Plaza Pública

Lo malo de lo malo es que puede ir a peor

El presidente de la Generalitat inhabilitado, Quim Torra, ha desplegado este lunes a su salida del Palau de la Generalitat la pancarta con el lema 'Llibertat presos polítics i exiliats'.

Manuel Cruz

“Cualquier situación, por mala que sea, resulta susceptible de empeorar” es una de esas leyes, que reciben diversos nombres según a quién se le atribuyan (Peter, Murphy, Paneque…) y cuyo rasgo fundamental es que intentan aliviar con una cierta dosis de ironía un dibujo francamente pesimista de la realidad. Hay que decir que, por lo general, no les suele faltar razón. Que se lo pregunten, si no, a un votante conservador estadounidense mínimamente ilustrado, con toda probabilidad horripilado por el signo hacia peor de la secuencia de los últimos presidentes republicanos Bush padre-Bush hijo-Donald Trump. No sé yo si a ese imaginario votante le podría servir de consuelo saber que en todas partes cuecen habas y que dicha secuencia no tiene nada que envidiar a la secuencia, asimismo conservadora, dibujada por estas latitudes por el trío Artur Mas-Carles Puigdemont-Quim Torra.

Ya sé que los habrá que de inmediato reaccionarán, con fingido escándalo, sosteniendo la distancia sideral que existe entre Trump en concreto y algunos de nuestros políticos locales, pero lo cierto es que de la supuesta distancia se puede predicar cualquier cosa menos que constituya una evidencia.
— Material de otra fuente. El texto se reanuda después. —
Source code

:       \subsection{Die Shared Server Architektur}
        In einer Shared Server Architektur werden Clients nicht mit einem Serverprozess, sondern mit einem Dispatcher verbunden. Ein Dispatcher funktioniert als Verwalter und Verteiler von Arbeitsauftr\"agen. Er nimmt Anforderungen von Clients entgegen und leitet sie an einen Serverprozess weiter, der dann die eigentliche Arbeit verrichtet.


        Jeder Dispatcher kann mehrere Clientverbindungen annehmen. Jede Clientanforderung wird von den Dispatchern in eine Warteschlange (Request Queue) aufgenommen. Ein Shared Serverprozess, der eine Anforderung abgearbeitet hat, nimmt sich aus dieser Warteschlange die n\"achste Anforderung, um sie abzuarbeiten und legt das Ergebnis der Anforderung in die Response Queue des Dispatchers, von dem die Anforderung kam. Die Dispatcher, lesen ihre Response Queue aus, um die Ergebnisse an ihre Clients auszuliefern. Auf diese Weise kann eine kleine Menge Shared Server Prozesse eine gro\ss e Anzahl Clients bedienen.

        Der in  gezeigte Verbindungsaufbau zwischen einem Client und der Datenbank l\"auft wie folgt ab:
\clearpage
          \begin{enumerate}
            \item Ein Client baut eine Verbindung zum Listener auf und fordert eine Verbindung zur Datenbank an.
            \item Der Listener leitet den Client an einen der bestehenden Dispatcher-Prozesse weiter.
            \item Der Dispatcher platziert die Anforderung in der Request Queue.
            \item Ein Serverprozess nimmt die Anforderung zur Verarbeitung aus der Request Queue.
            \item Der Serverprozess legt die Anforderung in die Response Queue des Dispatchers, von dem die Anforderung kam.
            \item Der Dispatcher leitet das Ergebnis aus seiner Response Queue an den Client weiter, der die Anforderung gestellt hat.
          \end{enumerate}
Yendo a lo que solía ser la piedra de escándalo de muchos presuntos biempensantes de por aquí (los tuits de Trump), los exabruptos públicos en redes sociales por parte de determinados responsables políticos independentistas no tienen nada que envidiar a los del expresidente estadounidense (de hecho, a alguno han tenido que terminar retirándolo de las listas electorales para las próximas autonómicas por la desmesura de sus insultos).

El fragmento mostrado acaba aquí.